Joh. 7:2-9 - Kapernaüm (sept./okt., 29 n.C.)
BROERS PLAGEN JEZUS. Het liep tegen de tijd van het Loofhuttenfeest. Daarom zeiden Zijn broers tegen Hem: "U moet hier niet blijven. Ga naar Judea; dan kunnen Uw volgelingen daar ook zien wat voor geweldige dingen U doet. Wie bekend wil worden, kan niet achter de schermen blijven. Als U werkelijk zo groot bent, laat het dan aan de wereld zien." Want ook Zijn broers geloofden niet dat Hij de Christus was.
Jezus antwoordde hun: "Het is mijn tijd nog niet. Jullie kunnen gaan wanneer je wilt, want de wereld kan jullie niet haten. De wereld haat Mij omdat Ik haar beschuldig van slechte dingen. Gaan jullie maar naar het feest.
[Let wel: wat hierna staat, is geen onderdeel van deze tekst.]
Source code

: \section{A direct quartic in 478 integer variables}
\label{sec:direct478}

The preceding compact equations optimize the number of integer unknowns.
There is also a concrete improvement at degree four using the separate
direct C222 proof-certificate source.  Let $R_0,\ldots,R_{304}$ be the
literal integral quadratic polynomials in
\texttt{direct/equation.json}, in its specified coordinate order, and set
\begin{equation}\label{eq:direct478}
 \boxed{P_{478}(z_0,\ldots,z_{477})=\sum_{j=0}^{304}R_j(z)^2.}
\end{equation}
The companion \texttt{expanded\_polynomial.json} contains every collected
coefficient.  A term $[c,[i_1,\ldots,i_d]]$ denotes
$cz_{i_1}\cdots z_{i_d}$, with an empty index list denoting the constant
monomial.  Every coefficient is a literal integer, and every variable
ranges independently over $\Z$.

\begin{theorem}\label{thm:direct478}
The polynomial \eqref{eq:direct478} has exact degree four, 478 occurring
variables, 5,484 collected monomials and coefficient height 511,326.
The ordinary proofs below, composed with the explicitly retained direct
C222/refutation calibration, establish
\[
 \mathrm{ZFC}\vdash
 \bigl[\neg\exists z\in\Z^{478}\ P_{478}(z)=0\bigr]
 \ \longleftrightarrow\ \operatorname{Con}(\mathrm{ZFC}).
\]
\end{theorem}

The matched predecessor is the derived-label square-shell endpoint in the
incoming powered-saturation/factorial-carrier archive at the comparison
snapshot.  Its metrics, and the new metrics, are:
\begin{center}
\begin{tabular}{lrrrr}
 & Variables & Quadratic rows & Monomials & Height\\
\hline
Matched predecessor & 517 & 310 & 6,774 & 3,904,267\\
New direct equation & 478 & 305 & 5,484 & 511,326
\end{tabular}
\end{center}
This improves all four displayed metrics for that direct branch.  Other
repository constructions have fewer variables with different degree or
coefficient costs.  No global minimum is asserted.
Ik ga nog niet omdat mijn tijd nog niet is aangebroken." En Hij bleef in Galilea, zoals Hij had gezegd.

Joh. 7:10-13 - Jeruzalem (okt., 29 n.C.)
JEZUS GAAT ONOPVALLEND. Maar toen Zijn broers naar het feest waren vertrokken, ging Hij toch, zo onopvallend mogelijk. De Joodse leiders zochten Hem tussen de feestgangers en vroegen overal of iemand Hem ook gezien had.
Er was een onzekere stemming onder het volk en de meningen over Hem waren verdeeld. Sommigen zeiden: "Hij is een goed mens."
Maar anderen zeiden: "O nee! Hij misleidt de massa!" Niemand sprak openlijk over Hem. Zij waren allemaal bang dat de Joodse leiders het zouden horen.

Joh. 7:14-24
JEZUS ONDERWIJST IN DE TEMPEL. Halverwege de feestweek ging Jezus naar de tempel en sprak de mensen toe. De Joodse leiders stonden verstomd en zeiden: "Waar haalt Hij die kennis vandaan? Hij heeft niet eens gestudeerd!"
Jezus antwoordde: "Wat Ik u leer, heb Ik niet van Mijzelf, maar van God. Hij heeft Mij gestuurd. Als iemand ernaar verlangt Gods wil te doen, zal Hij kunnen onderscheiden of mijn woorden van God komen of van Mijzelf. Wie zijn eigen ideeën verkondigt, zoekt zijn eigen eer. Maar wie de eer zoekt van degene die hem gestuurd heeft, heeft geen verkeerde bedoelingen. Zo iemand is betrouwbaar. Mozes heeft u de wet gegeven. Maar niemand van u houdt zich eraan. Waarom probeert u Mij dan te doden?"
"Doden?" riepen de mensen uit. "Wie probeert U te doden? U bent niet goed wijs!"
Jezus antwoordde: "Over één ding dat Ik doe, bent u al verbaasd. U snijdt de voorhuid van de kleine jongetjes weg als ze een week oud zijn, of het nu sabbat is of niet. Daarmee doet u wat Mozes heeft gezegd. Dit besnijden is trouwens al een heel oud gebruik van lang vóór Mozes. Het op tijd besnijden van de jongetjes is dus belangrijker dan het strikt houden van de sabbat. Waarom wordt u dan boos als Ik op de sabbat iemand gezond maak? Laat u niet leiden door uw vooroordelen, maar wees eerlijk en rechtvaardig."

Joh. 7:25-31
JODEN BESPREKEN DE CHRISTUS. Sommige mensen uit Jeruzalem zeiden: "Dat is toch die Man die ze willen doden? Hij spreekt zomaar in het openbaar en niemand zegt er wat van. Misschien is de Hoge Raad erachter gekomen dat Hij toch de Christus is. Maar niemand weet waar de Christus vandaan komt. En van deze Man weten wij het wel!"
Terwijl Jezus in de tempel stond te spreken, riep Hij: "U kent Mij en weet waar Ik vandaan kom. Toch ben Ik niet uit eigen beweging gekomen. U kent God niet. Ik wel, want Ik kom bij Hem vandaan. Hij heeft Mij gestuurd."
Om deze uitspraak wilden zij Hem gevangen nemen. Toch raakte niemand Hem aan, want Zijn tijd was nog niet aangebroken. Velen geloofden in Hem en zeiden: "Zou de Christus nog meer wonderen kunnen doen dan deze Man?"

Joh. 7:32-36
WACHTERS GESTUURD OM JEZUS TE ARRESTEREN. De Farizeeërs hoorden wat er onder de mensen over Hem gefluisterd werd. Daarom stuurden zij, in overleg met de leidende priesters, enkele tempeldienaars om Hem gevangen te nemen.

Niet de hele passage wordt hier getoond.